What the exercise asks:
Print the data in full, exactly as it reads.

--- Exercise materials Enclosed Below ---

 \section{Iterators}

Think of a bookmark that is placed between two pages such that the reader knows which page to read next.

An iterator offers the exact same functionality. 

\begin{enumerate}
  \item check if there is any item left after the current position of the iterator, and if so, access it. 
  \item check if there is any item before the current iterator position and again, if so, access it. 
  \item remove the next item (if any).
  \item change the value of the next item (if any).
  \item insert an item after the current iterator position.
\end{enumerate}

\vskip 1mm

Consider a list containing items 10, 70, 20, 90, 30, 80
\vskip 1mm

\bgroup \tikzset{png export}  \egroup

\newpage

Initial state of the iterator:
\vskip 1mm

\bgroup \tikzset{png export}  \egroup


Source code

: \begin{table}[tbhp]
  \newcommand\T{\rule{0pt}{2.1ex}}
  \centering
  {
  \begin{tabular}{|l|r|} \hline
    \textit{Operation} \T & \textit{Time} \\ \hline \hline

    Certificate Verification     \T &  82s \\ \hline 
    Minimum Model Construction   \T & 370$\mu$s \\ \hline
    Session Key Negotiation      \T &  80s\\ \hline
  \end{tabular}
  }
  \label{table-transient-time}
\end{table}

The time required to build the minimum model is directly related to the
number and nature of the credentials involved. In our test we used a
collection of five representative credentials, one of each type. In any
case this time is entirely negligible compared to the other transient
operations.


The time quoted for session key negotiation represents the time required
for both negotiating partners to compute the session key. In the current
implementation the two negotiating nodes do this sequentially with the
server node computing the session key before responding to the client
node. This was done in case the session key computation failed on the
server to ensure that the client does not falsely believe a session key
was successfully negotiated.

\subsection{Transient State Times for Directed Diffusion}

--- End of Enclosed Exercise materials ---

Answer:
 \section{Iterators}

Think of a bookmark that is placed between two pages such that the reader knows which page to read next.

An iterator offers the exact same functionality. 

\begin{enumerate}
  \item check if there is any item left after the current position of the iterator, and if so, access it. 
  \item check if there is any item before the current iterator position and again, if so, access it. 
  \item remove the next item (if any).
  \item change the value of the next item (if any).
  \item insert an item after the current iterator position.
\end{enumerate}

\vskip 1mm

Consider a list containing items 10, 70, 20, 90, 30, 80
\vskip 1mm

\bgroup \tikzset{png export}  \egroup

\newpage

Initial state of the iterator:
\vskip 1mm

\bgroup \tikzset{png export}  \egroup


Source code

: \begin{table}[tbhp]
  \newcommand\T{\rule{0pt}{2.1ex}}
  \centering
  {
  \begin{tabular}{|l|r|} \hline
    \textit{Operation} \T & \textit{Time} \\ \hline \hline

    Certificate Verification     \T &  82s \\ \hline 
    Minimum Model Construction   \T & 370$\mu$s \\ \hline
    Session Key Negotiation      \T &  80s\\ \hline
  \end{tabular}
  }
  \label{table-transient-time}
\end{table}

The time required to build the minimum model is directly related to the
number and nature of the credentials involved. In our test we used a
collection of five representative credentials, one of each type. In any
case this time is entirely negligible compared to the other transient
operations.


The time quoted for session key negotiation represents the time required
for both negotiating partners to compute the session key. In the current
implementation the two negotiating nodes do this sequentially with the
server node computing the session key before responding to the client
node. This was done in case the session key computation failed on the
server to ensure that the client does not falsely believe a session key
was successfully negotiated.

\subsection{Transient State Times for Directed Diffusion}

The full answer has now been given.